(Collected data)
*** Begin section ***

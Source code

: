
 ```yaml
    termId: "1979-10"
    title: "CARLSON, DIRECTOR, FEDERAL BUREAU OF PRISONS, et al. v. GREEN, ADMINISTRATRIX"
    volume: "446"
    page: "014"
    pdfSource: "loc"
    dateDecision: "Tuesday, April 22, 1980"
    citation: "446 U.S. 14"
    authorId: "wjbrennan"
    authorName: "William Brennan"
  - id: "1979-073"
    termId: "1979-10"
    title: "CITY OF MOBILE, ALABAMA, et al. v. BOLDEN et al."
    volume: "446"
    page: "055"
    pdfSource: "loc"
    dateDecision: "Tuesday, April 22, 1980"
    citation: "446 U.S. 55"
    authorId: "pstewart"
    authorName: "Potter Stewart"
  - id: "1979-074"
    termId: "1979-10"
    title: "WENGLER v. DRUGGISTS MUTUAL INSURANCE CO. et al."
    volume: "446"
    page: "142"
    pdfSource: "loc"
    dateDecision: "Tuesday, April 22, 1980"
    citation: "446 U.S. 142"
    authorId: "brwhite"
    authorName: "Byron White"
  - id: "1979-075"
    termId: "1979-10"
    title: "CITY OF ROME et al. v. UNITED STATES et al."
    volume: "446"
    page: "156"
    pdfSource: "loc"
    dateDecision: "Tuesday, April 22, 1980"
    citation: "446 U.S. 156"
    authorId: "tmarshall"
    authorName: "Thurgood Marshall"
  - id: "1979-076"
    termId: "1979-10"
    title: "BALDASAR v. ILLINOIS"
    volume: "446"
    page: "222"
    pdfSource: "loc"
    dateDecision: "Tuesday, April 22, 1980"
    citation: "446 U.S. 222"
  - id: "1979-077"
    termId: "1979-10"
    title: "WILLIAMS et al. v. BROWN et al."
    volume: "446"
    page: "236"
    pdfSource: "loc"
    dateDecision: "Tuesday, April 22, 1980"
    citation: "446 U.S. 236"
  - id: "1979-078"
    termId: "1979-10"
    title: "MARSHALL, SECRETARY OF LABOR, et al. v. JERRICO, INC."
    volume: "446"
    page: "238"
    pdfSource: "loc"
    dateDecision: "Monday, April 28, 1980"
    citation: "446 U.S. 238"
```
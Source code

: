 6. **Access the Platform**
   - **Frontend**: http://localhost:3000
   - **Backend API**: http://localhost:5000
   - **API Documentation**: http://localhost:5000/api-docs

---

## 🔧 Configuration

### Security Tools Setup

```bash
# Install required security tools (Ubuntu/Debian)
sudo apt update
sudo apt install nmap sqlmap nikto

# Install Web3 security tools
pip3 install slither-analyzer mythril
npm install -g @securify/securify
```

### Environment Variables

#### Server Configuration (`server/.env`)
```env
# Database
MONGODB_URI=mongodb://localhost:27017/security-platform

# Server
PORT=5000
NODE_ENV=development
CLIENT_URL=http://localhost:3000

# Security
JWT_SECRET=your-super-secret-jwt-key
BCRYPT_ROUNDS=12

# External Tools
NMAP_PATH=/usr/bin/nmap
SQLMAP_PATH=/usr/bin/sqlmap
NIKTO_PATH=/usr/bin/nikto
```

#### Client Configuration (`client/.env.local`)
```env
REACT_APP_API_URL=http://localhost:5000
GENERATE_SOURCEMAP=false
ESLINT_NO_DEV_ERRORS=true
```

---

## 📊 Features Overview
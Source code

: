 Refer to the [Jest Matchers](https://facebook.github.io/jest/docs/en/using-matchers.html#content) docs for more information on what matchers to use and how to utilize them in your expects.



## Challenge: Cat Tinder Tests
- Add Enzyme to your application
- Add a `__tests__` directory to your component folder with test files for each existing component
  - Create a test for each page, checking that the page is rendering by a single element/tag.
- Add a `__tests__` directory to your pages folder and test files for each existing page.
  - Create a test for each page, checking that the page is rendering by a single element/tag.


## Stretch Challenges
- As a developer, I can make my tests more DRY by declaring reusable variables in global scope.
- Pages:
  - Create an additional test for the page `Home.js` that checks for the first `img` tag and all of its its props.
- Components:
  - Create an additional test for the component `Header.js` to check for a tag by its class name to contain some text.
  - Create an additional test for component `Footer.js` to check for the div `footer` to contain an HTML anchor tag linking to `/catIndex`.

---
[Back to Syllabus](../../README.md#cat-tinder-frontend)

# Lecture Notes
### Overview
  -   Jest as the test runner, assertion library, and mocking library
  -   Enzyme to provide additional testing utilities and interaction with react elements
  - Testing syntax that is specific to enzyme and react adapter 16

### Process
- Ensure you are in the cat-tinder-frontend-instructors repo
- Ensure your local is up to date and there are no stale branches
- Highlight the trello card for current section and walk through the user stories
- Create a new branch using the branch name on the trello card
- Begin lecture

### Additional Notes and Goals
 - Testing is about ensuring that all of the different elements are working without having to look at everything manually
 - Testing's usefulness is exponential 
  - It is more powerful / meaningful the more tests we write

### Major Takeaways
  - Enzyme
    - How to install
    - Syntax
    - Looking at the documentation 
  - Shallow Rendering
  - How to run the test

*** End section ***

**Try it**
Each entry above needs to be duplicated verbatim.

**Answer for this exercise**
Source code

:
 ```yaml
    termId: "1979-10"
    title: "CARLSON, DIRECTOR, FEDERAL BUREAU OF PRISONS, et al. v. GREEN, ADMINISTRATRIX"
    volume: "446"
    page: "014"
    pdfSource: "loc"
    dateDecision: "Tuesday, April 22, 1980"
    citation: "446 U.S. 14"
    authorId: "wjbrennan"
    authorName: "William Brennan"
  - id: "1979-073"
    termId: "1979-10"
    title: "CITY OF MOBILE, ALABAMA, et al. v. BOLDEN et al."
    volume: "446"
    page: "055"
    pdfSource: "loc"
    dateDecision: "Tuesday, April 22, 1980"
    citation: "446 U.S. 55"
    authorId: "pstewart"
    authorName: "Potter Stewart"
  - id: "1979-074"
    termId: "1979-10"
    title: "WENGLER v. DRUGGISTS MUTUAL INSURANCE CO. et al."
    volume: "446"
    page: "142"
    pdfSource: "loc"
    dateDecision: "Tuesday, April 22, 1980"
    citation: "446 U.S. 142"
    authorId: "brwhite"
    authorName: "Byron White"
  - id: "1979-075"
    termId: "1979-10"
    title: "CITY OF ROME et al. v. UNITED STATES et al."
    volume: "446"
    page: "156"
    pdfSource: "loc"
    dateDecision: "Tuesday, April 22, 1980"
    citation: "446 U.S. 156"
    authorId: "tmarshall"
    authorName: "Thurgood Marshall"
  - id: "1979-076"
    termId: "1979-10"
    title: "BALDASAR v. ILLINOIS"
    volume: "446"
    page: "222"
    pdfSource: "loc"
    dateDecision: "Tuesday, April 22, 1980"
    citation: "446 U.S. 222"
  - id: "1979-077"
    termId: "1979-10"
    title: "WILLIAMS et al. v. BROWN et al."
    volume: "446"
    page: "236"
    pdfSource: "loc"
    dateDecision: "Tuesday, April 22, 1980"
    citation: "446 U.S. 236"
  - id: "1979-078"
    termId: "1979-10"
    title: "MARSHALL, SECRETARY OF LABOR, et al. v. JERRICO, INC."
    volume: "446"
    page: "238"
    pdfSource: "loc"
    dateDecision: "Monday, April 28, 1980"
    citation: "446 U.S. 238"
```
Source code

: 6. **Access the Platform**
   - **Frontend**: http://localhost:3000
   - **Backend API**: http://localhost:5000
   - **API Documentation**: http://localhost:5000/api-docs

---

## 🔧 Configuration

### Security Tools Setup

```bash
# Install required security tools (Ubuntu/Debian)
sudo apt update
sudo apt install nmap sqlmap nikto

# Install Web3 security tools
pip3 install slither-analyzer mythril
npm install -g @securify/securify
```

### Environment Variables

#### Server Configuration (`server/.env`)
```env
# Database
MONGODB_URI=mongodb://localhost:27017/security-platform

# Server
PORT=5000
NODE_ENV=development
CLIENT_URL=http://localhost:3000

# Security
JWT_SECRET=your-super-secret-jwt-key
BCRYPT_ROUNDS=12

# External Tools
NMAP_PATH=/usr/bin/nmap
SQLMAP_PATH=/usr/bin/sqlmap
NIKTO_PATH=/usr/bin/nikto
```

#### Client Configuration (`client/.env.local`)
```env
REACT_APP_API_URL=http://localhost:5000
GENERATE_SOURCEMAP=false
ESLINT_NO_DEV_ERRORS=true
```

---

## 📊 Features Overview
Source code

: Refer to the [Jest Matchers](https://facebook.github.io/jest/docs/en/using-matchers.html#content) docs for more information on what matchers to use and how to utilize them in your expects.



## Challenge: Cat Tinder Tests
- Add Enzyme to your application
- Add a `__tests__` directory to your component folder with test files for each existing component
  - Create a test for each page, checking that the page is rendering by a single element/tag.
- Add a `__tests__` directory to your pages folder and test files for each existing page.
  - Create a test for each page, checking that the page is rendering by a single element/tag.


## Stretch Challenges
- As a developer, I can make my tests more DRY by declaring reusable variables in global scope.
- Pages:
  - Create an additional test for the page `Home.js` that checks for the first `img` tag and all of its its props.
- Components:
  - Create an additional test for the component `Header.js` to check for a tag by its class name to contain some text.
  - Create an additional test for component `Footer.js` to check for the div `footer` to contain an HTML anchor tag linking to `/catIndex`.

---
[Back to Syllabus](../../README.md#cat-tinder-frontend)

# Lecture Notes
### Overview
  -   Jest as the test runner, assertion library, and mocking library
  -   Enzyme to provide additional testing utilities and interaction with react elements
  - Testing syntax that is specific to enzyme and react adapter 16

### Process
- Ensure you are in the cat-tinder-frontend-instructors repo
- Ensure your local is up to date and there are no stale branches
- Highlight the trello card for current section and walk through the user stories
- Create a new branch using the branch name on the trello card
- Begin lecture

### Additional Notes and Goals
 - Testing is about ensuring that all of the different elements are working without having to look at everything manually
 - Testing's usefulness is exponential 
  - It is more powerful / meaningful the more tests we write

### Major Takeaways
  - Enzyme
    - How to install
    - Syntax
    - Looking at the documentation 
  - Shallow Rendering
  - How to run the test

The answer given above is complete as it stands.